SMEs supply the bulk of employment in EU and transition countries and the integration process will have a great impact on both. The forces changing the SME landscape within Europe present dangers and opportunities for transition countries, calling for institutional policies and governance mechanisms that reduce the former and support the latter. Hopes that internationalization and the local effects of globalization will make it unnecessary to formulate local-level development polices are likely to be forlorn.  Internal 'liberalization' only intensifies the need for SME policy and when unmediated FDI arrives it is likely to devastate the nascent productive SME sectors of transition countries.  Only early policy attention to building positive linkages between specific FDI projects and local productive entities will prevent an exploding current account deficit from being only the first on a list of unhappy 'side-effects' of FDI in-flows.
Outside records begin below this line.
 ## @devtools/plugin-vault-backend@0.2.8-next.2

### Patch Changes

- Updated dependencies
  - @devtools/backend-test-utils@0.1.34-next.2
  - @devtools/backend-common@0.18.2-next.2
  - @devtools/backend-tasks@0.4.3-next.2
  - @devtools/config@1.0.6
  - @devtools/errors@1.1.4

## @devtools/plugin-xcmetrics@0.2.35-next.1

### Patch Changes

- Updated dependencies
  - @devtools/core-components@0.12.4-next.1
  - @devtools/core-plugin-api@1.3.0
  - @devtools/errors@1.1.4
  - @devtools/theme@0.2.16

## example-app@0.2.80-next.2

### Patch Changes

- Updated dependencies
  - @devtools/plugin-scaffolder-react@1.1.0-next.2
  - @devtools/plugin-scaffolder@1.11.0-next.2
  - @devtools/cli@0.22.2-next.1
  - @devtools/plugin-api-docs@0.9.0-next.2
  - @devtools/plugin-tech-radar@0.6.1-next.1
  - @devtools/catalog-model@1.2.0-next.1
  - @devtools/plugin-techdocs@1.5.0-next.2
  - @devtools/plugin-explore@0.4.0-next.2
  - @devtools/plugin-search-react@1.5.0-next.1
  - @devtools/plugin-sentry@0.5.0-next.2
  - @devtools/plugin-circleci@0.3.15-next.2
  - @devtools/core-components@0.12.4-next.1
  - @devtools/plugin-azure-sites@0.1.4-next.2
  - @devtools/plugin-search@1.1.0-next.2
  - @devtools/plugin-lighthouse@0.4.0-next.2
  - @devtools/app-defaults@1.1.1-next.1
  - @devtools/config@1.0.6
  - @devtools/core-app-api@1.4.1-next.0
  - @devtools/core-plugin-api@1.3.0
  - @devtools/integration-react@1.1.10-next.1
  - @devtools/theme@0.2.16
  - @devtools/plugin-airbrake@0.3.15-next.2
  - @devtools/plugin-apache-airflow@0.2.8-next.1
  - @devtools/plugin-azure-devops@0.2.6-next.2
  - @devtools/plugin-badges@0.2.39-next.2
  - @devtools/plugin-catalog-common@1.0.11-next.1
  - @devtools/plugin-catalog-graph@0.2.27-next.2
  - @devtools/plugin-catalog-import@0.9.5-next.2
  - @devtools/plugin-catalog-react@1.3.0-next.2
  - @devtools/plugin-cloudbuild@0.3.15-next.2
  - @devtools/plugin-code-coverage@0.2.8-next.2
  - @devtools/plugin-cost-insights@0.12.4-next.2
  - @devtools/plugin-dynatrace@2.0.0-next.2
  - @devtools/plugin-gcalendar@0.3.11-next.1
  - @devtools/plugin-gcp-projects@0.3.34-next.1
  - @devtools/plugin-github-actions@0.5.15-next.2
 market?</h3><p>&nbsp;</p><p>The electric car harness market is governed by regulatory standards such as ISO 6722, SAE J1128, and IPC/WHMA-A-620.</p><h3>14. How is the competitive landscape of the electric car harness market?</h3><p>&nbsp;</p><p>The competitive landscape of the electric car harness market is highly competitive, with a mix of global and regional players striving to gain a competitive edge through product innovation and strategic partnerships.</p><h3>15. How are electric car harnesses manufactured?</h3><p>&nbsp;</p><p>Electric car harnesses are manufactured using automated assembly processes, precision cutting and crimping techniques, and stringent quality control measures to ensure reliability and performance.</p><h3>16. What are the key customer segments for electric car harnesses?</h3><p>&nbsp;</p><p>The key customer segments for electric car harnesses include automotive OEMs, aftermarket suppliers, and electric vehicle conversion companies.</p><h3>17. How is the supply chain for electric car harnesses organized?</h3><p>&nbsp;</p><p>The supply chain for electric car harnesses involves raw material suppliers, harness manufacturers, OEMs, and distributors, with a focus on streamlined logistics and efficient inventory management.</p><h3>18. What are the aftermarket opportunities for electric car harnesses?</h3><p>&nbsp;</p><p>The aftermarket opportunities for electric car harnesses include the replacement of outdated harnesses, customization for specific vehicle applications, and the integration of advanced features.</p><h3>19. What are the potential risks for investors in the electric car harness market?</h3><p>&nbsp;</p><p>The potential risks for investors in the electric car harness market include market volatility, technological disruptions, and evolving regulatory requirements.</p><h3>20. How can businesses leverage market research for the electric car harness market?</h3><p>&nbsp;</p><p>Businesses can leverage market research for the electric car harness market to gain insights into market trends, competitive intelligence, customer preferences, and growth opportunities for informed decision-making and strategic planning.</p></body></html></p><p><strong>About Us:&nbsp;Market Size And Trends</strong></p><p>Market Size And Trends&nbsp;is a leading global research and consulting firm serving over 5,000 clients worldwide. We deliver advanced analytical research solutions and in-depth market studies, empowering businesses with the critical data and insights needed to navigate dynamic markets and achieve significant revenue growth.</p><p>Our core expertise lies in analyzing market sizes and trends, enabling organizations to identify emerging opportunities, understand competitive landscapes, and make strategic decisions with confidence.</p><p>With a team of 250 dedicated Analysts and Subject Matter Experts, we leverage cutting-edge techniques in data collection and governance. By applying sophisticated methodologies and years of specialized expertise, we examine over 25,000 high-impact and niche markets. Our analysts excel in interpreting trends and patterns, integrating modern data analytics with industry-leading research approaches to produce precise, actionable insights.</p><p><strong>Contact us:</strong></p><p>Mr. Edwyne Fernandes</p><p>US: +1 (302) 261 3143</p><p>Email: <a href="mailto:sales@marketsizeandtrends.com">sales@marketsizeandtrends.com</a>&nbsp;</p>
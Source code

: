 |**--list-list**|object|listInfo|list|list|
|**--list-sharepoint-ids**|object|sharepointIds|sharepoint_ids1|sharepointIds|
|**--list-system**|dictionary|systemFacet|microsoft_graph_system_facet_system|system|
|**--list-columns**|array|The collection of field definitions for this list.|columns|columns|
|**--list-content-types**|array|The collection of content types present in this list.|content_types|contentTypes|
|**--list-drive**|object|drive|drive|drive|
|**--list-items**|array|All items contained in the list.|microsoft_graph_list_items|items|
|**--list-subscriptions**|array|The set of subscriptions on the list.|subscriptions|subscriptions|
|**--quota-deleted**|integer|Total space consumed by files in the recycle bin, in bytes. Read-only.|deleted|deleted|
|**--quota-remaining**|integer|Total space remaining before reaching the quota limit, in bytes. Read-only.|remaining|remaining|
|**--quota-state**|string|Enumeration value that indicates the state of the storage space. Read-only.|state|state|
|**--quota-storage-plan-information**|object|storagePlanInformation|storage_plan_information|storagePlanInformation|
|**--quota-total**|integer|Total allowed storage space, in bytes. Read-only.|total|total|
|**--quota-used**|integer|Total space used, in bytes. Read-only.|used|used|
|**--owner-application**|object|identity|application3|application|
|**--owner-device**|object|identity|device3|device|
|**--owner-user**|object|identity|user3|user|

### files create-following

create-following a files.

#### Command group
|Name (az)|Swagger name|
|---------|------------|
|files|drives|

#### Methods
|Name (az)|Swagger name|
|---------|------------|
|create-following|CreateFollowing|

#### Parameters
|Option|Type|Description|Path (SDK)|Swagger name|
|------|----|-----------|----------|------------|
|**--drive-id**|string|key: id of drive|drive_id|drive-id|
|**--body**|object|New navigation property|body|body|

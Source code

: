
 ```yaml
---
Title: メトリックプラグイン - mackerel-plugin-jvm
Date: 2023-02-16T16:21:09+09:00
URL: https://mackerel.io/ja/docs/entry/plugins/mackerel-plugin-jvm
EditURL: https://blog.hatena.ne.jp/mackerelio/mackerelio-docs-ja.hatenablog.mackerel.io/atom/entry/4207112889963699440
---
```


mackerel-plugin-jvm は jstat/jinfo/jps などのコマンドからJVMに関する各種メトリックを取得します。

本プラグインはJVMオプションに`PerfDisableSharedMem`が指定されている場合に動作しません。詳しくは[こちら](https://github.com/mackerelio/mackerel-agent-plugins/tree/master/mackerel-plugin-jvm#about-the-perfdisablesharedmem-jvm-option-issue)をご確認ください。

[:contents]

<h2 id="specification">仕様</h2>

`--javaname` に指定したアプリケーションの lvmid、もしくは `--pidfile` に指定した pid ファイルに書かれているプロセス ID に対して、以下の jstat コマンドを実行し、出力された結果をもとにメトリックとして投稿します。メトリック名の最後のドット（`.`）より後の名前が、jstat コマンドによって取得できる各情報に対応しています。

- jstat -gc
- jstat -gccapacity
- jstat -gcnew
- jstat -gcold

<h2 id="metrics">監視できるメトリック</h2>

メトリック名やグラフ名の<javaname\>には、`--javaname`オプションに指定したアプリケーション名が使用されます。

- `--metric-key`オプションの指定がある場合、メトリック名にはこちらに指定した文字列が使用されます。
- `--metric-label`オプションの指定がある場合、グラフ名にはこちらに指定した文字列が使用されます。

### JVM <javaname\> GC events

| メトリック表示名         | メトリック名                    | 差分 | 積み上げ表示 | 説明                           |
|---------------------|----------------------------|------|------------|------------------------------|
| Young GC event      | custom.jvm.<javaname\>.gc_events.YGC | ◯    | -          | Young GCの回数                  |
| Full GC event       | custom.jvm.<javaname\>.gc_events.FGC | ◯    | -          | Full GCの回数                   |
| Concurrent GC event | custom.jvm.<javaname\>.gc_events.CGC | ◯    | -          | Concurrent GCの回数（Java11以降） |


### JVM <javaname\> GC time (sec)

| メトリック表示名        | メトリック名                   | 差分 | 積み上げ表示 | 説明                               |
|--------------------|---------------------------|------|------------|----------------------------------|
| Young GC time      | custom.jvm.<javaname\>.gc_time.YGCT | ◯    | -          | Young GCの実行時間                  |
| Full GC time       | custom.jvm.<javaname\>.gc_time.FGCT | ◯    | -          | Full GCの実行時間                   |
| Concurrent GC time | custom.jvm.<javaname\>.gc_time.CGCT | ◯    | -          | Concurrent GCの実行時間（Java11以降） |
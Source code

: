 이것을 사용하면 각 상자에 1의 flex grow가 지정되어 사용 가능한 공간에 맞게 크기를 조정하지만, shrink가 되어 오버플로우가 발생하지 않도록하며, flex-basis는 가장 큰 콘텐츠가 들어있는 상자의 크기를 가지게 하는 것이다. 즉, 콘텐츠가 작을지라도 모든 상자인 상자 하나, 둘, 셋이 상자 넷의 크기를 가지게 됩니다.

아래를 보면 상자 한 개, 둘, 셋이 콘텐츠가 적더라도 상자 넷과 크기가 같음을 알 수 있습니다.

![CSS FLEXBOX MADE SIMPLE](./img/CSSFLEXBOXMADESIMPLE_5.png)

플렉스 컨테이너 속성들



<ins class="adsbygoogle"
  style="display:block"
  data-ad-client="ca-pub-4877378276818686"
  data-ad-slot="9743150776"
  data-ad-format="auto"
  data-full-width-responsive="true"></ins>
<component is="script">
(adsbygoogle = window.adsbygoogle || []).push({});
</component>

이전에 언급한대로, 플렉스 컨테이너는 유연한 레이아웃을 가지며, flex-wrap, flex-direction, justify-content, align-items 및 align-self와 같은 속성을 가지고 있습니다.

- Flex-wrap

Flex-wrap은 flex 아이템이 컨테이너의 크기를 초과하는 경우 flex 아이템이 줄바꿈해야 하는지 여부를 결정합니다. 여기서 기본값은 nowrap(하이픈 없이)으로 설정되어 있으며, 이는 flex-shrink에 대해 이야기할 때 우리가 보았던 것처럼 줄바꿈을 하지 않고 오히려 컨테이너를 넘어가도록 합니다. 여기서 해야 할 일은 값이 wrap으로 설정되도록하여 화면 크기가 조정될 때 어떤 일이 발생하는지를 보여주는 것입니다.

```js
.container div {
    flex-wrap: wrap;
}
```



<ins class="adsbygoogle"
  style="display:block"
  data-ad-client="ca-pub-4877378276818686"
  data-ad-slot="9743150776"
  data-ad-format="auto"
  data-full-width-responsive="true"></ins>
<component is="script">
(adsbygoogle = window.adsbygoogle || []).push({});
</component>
The failure of the expected export booms to materialize is a reflection of the extent to which the reality of FDI has differed from its image.

REFERENCES

 

Bateman, Milford (2000), 'Neo-Liberalism, SME Development and the Role of Business Support Centres in the Transition Economies of Central and Eastern Europe', Small Business Economics 14, 4: 275-298.

_____________  (2003),  '"New Wave" Micro-finance Institutions in South-East Europe: Towards a More Realistic Assessment of Impact', Small Enterprise Development 16, 3:  .

Dallago, Bruno (2000), 'Systemic Capital and Local Government in SME Growth: The Case of Hungary with Russian Implications', Research for Action 50, Helsinki, UNU/WIDER.

Dallago, Bruno (2003), 'SME Development in Hungary: Legacy, Transition and Policy', in McIntyre and Dallago 2003.

Johnson, Chalmers (1982), MITI and the Japanese Miracle, Stanford, Stanford University Press.

McIntyre, Robert (2002), 'Small Enterprises in Transition Economies: Causal Puzzles and Policy Relevant Research', Economic Science of Contemporary Russia 5, 1: 121-41.

McIntyre, Robert and Bruno Dallago (eds) (2003), Small and Medium Enterprises in Transitional Economies, Palgrave Macmillan.

Pickel, Andreas (1992), 'Jump-starting a Market Economy: A Critique of the Radical Strategy for Economic Reform in Light of the East German Experience', Studies in Comparative Communism 25, 2: 177-191.

Stiglitz, Joseph and David Ellerman (2000), "New Bridges Across the Chasm: Macro- and Micro-Strategies for Russia", Washington, D. C., The World Bank.

UNCTAD (2002), The Least Developed Countries Report 2002: Escaping the Poverty Trap, Geneva, UNCTAD.